EXERCISE INSTRUCTIONS: From the first line of the records below through the line with "1,1,5 $\rightarrow$ 1,5,1", output each line exactly; skip the pictures.

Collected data
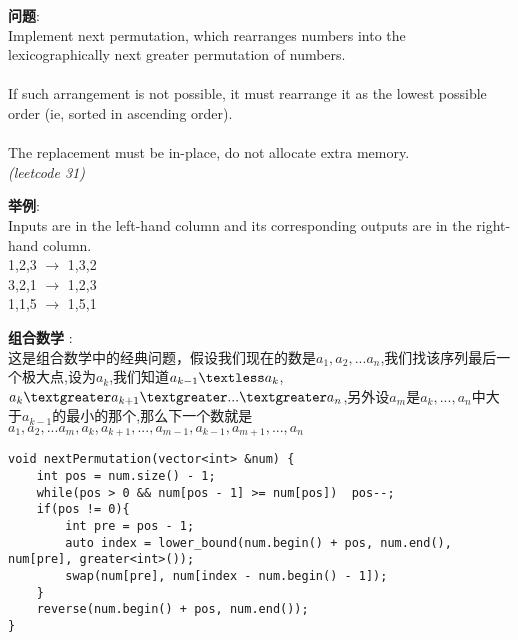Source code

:     
\begin{description}
    \item{\textbf{问题}}:\\
Implement next permutation, which rearranges numbers into the lexicographically next greater permutation of numbers.\\
\\
If such arrangement is not possible, it must rearrange it as the lowest possible order (ie, sorted in ascending order).\\
\\
The replacement must be in-place, do not allocate extra memory.\\
\textit{(leetcode 31)}
    \item{\textbf{举例}}:\\
Inputs are in the left-hand column and its corresponding outputs are in the right-hand column.\\
1,2,3 $\rightarrow$ 1,3,2 \\
3,2,1 $\rightarrow$ 1,2,3 \\
1,1,5 $\rightarrow$ 1,5,1
    \item{\textbf{组合数学}} : 
    \\这是组合数学中的经典问题，假设我们现在的数是$a_1,a_2,...a_n$,我们找该序列最后一个极大点,设为$a_k$,我们知道$a_{k-1} \textless a_k$, $a_k \textgreater a_{k+1} \textgreater ... \textgreater a_n$,另外设$a_m$是$a_k, ..., a_n$中大于$a_{k-1}$的最小的那个,那么下一个数就是$a_1, a_2, ... a_m, a_k, a_{k+1}, ... , a_{m-1}, a_{k-1}, a_{m+1}, ... , a_n$
    \begin{lstlisting}
void nextPermutation(vector<int> &num) {
	int pos = num.size() - 1;
	while(pos > 0 && num[pos - 1] >= num[pos])	pos--;
	if(pos != 0){
		int pre = pos - 1;
		auto index = lower_bound(num.begin() + pos, num.end(), num[pre], greater<int>());
		swap(num[pre], num[index - num.begin() - 1]);
	}
	reverse(num.begin() + pos, num.end());
}
    \end{lstlisting}
\end{description}
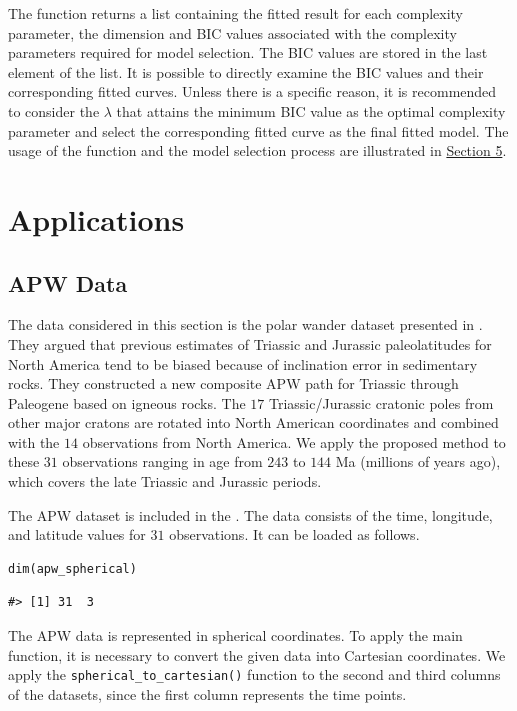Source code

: The function returns a list containing the fitted result for each complexity parameter, the dimension and BIC values associated with the complexity parameters required for model selection. The BIC values are stored in the last element of the list. It is possible to directly examine the BIC values and their corresponding fitted curves. Unless there is a specific reason, it is recommended to consider the \(\lambda\) that attains the minimum BIC value as the optimal complexity parameter and select the corresponding fitted curve as the final fitted model. The usage of the function and the model selection process are illustrated in \hyperref[application]{Section 5}.

\section{Applications}\label{application}

\subsection*{APW Data}\label{apw-data}

The data considered in this section is the polar wander dataset presented in \citet{kent2010influence}. They argued that previous estimates of Triassic and Jurassic paleolatitudes for North America tend to be biased because of inclination error in sedimentary rocks. They constructed a new composite APW path for Triassic through Paleogene based on igneous rocks. The \(17\) Triassic/Jurassic cratonic poles from other major cratons are rotated into North American coordinates and combined with the \(14\) observations from North America. We apply the proposed method to these \(31\) observations ranging in age from \(243\) to \(144\) Ma (millions of years ago), which covers the late Triassic and Jurassic periods.

The APW dataset is included in the . The data consists of the time, longitude, and latitude values for \(31\) observations. It can be loaded as follows.

\begin{verbatim}
dim(apw_spherical)
\end{verbatim}

\begin{verbatim}
#> [1] 31  3
\end{verbatim}

The APW data is represented in spherical coordinates. To apply the main function, it is necessary to convert the given data into Cartesian coordinates. We apply the \texttt{spherical\_to\_cartesian()} function to the second and third columns of the datasets, since the first column represents the time points.

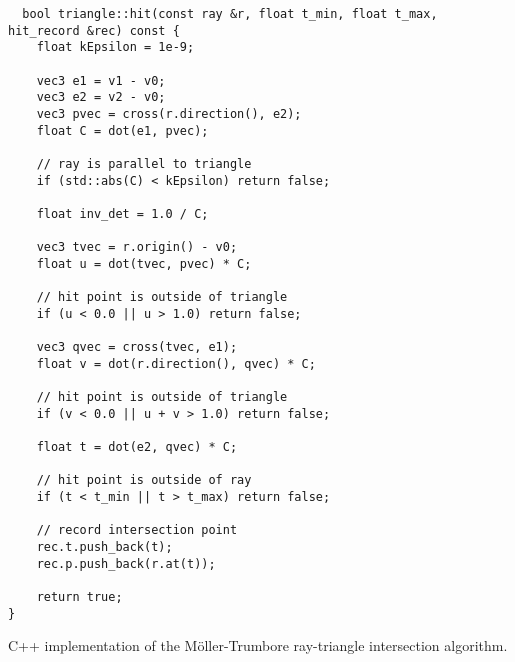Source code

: \begin{listing}
\begin{verbatim}
  bool triangle::hit(const ray &r, float t_min, float t_max, hit_record &rec) const {
    float kEpsilon = 1e-9;

    vec3 e1 = v1 - v0;
    vec3 e2 = v2 - v0;
    vec3 pvec = cross(r.direction(), e2);
    float C = dot(e1, pvec);

    // ray is parallel to triangle
    if (std::abs(C) < kEpsilon) return false; 

    float inv_det = 1.0 / C;

    vec3 tvec = r.origin() - v0;
    float u = dot(tvec, pvec) * C;

    // hit point is outside of triangle
    if (u < 0.0 || u > 1.0) return false;

    vec3 qvec = cross(tvec, e1);
    float v = dot(r.direction(), qvec) * C;

    // hit point is outside of triangle
    if (v < 0.0 || u + v > 1.0) return false;

    float t = dot(e2, qvec) * C;

    // hit point is outside of ray
    if (t < t_min || t > t_max) return false;

    // record intersection point
    rec.t.push_back(t); 
    rec.p.push_back(r.at(t));

    return true;
}
\end{verbatim}
\caption{C++ implementation of the Möller-Trumbore ray-triangle intersection algorithm.}
\label{list:tri_intersect_alg}
\end{listing}
  






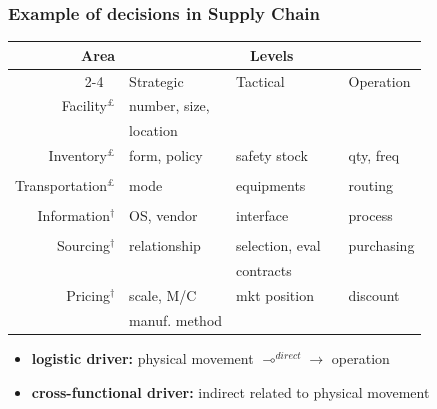 \documentclass[10pt,handout,notes=show]{beamer}
\begin{document}
\begin{frame}
  \frametitle{Example of decisions in Supply Chain}

  \begin{center}\small{
  \begin{tabular}{rlll} \hline \hline
    Area                      & \multicolumn{3}{c}{ \textbf{Levels} } \\ \cline{2-4}
    ~                         & Strategic         & Tactical          & Operation \\ \hline \hline
    Facility$^\pounds$           & number, size,     &                   &            \\
                              & location          &                   &  \\
    Inventory$^\pounds$          & form, policy      & safety stock      & qty, freq \\
                              &                   &                   &  \\
    Transportation$^\pounds$     & mode              & equipments        & routing \\
                              &                   &                   &  \\[6pt]
    Information$^\dag$        & OS, vendor        & interface         & process \\
                              &                   &                   &  \\
    Sourcing$^\dag$           & relationship~~    & selection, eval~~ & purchasing\\
                              &                   & contracts         &  \\
    Pricing$^\dag$            & scale, M/C        & mkt position      &  discount \\
                              & manuf. method     &                   &  \\    \hline \hline
  \end{tabular}
  }
  \end{center}

  \begin{flushleft}
    \begin{itemize}
      \item[] \code{$^\pounds$} \footnotesize{ \textbf{logistic driver:} physical movement $\multimap^{direct}\rightarrow$ operation }
      \item[] \code{$^\dag$} \footnotesize{ \textbf{cross-functional driver:} indirect related to physical movement  }
    \end{itemize}
  \end{flushleft}


\end{frame}
\end{document}
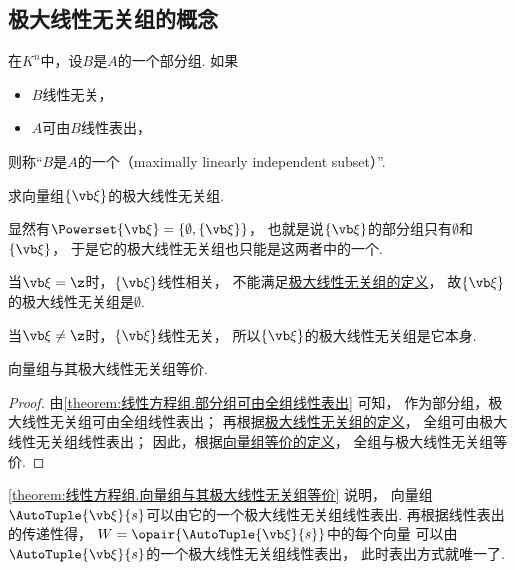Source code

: \subsection{极大线性无关组的概念}
\begin{definition}\label{definition:线性方程组.极大线性无关组的定义}
在\(K^n\)中，设\(B\)是\(A\)的一个部分组.
如果\begin{itemize}
	\item \(B\)线性无关，
	\item \(A\)可由\(B\)线性表出，
\end{itemize}
则称“\(B\)是\(A\)的一个（maximally linearly independent subset）”.
\end{definition}

\begin{example}\label{example:向量空间.单向量组的极大线性无关组}
求向量组\(\{\a\}\)的极大线性无关组.
\begin{solution}
显然有\(\Powerset\{\a\} = \{ \emptyset, \{\a\} \}\)，
也就是说\(\{\a\}\)的部分组只有\(\emptyset\)和\(\{\a\}\)，
于是它的极大线性无关组也只能是这两者中的一个.

当\(\a=\z\)时，\(\{\a\}\)线性相关，
不能满足\hyperref[definition:线性方程组.极大线性无关组的定义]{极大线性无关组的定义}，
故\(\{\a\}\)的极大线性无关组是\(\emptyset\).

当\(\a\neq\z\)时，\(\{\a\}\)线性无关，
所以\(\{\a\}\)的极大线性无关组是它本身.
\end{solution}
\end{example}

\begin{theorem}\label{theorem:线性方程组.向量组与其极大线性无关组等价}
向量组与其极大线性无关组等价.
\begin{proof}
由\cref{theorem:线性方程组.部分组可由全组线性表出} 可知，
作为部分组，极大线性无关组可由全组线性表出；
再根据\hyperref[definition:线性方程组.极大线性无关组的定义]{极大线性无关组的定义}，
全组可由极大线性无关组线性表出；
因此，根据\hyperref[definition:向量空间.向量组等价的定义]{向量组等价的定义}，
全组与极大线性无关组等价.
\end{proof}
\end{theorem}
\cref{theorem:线性方程组.向量组与其极大线性无关组等价} 说明，
向量组\(\AutoTuple{\a}{s}\)可以由它的一个极大线性无关组线性表出.
再根据线性表出的传递性得，
\(W=\opair{\AutoTuple{\a}{s}}\)中的每个向量%
可以由\(\AutoTuple{\a}{s}\)的一个极大线性无关组线性表出，
此时表出方式就唯一了.

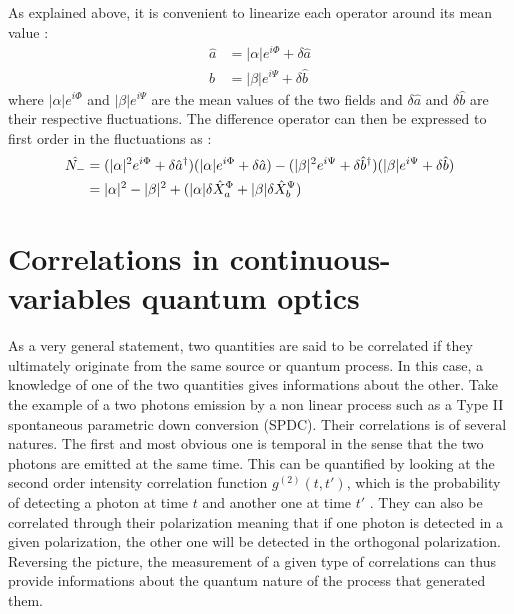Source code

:As explained above, it is convenient to linearize each operator around its mean value :
\begin{equation}
    \begin{aligned}
    \hat{a} &= |\alpha|e^{i\Phi} + \delta \hat{a} \\
    \hat{b} &= |\beta|e^{i\Psi} + \delta \hat{b}
    \end{aligned}
\end{equation}
where $|\alpha|e^{i\Phi}$ and $|\beta|e^{i\Psi}$ are the mean values of the two fields and $\delta \hat{a}$ and $\delta \hat{b}$ are their respective fluctuations.
The difference operator can then be expressed to first order in the fluctuations as :
\begin{equation}
    \label{eq:diff_op2}
    \begin{aligned}
    \hat{N_-} &= (|\alpha|^2e^{i\Phi}+\delta \hat{a}^\dagger)(|\alpha|e^{i\Phi}+\delta \hat{a}) - (|\beta|^2e^{i\Psi}+\delta \hat{b}^\dagger)(|\beta|e^{i\Psi}+\delta \hat{b}) \\
    &= |\alpha|^2 - |\beta|^2 +(|\alpha|\delta \hat{X}_a^\Phi + |\beta|\delta \hat{X}_b^\Psi) 
    \end{aligned}
\end{equation}



\section{Correlations in continuous-variables quantum optics}
\label{sec:corr_cv}
As a very general statement, two quantities are said to be correlated if they ultimately originate from the same source or quantum process. In this case, a knowledge of one of the two quantities gives informations about the other.
Take the example of a two photons emission by a non linear process such as a Type II spontaneous parametric down conversion (SPDC). Their correlations is of several natures. The first and most obvious one is temporal in the sense that the two photons are emitted at the same time. This can be
quantified by looking at the second order intensity correlation function $g^{(2)}(t,t')$, which is the probability of detecting a photon at time $t$ and another one at time $t'$ \cite{hanbury_brown_twiss_1956}. They can also 
be correlated through their polarization meaning that if one photon is detected in a given polarization, the other one will be detected in the orthogonal polarization. Reversing the picture,
the measurement of a given type of correlations can thus provide informations about the quantum nature of the process that generated them.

SOLUTION:
Source code

:     
\begin{description}
    \item{\textbf{问题}}:\\
Implement next permutation, which rearranges numbers into the lexicographically next greater permutation of numbers.\\
\\
If such arrangement is not possible, it must rearrange it as the lowest possible order (ie, sorted in ascending order).\\
\\
The replacement must be in-place, do not allocate extra memory.\\
\textit{(leetcode 31)}
    \item{\textbf{举例}}:\\
Inputs are in the left-hand column and its corresponding outputs are in the right-hand column.\\
1,2,3 $\rightarrow$ 1,3,2 \\
3,2,1 $\rightarrow$ 1,2,3 \\
1,1,5 $\rightarrow$ 1,5,1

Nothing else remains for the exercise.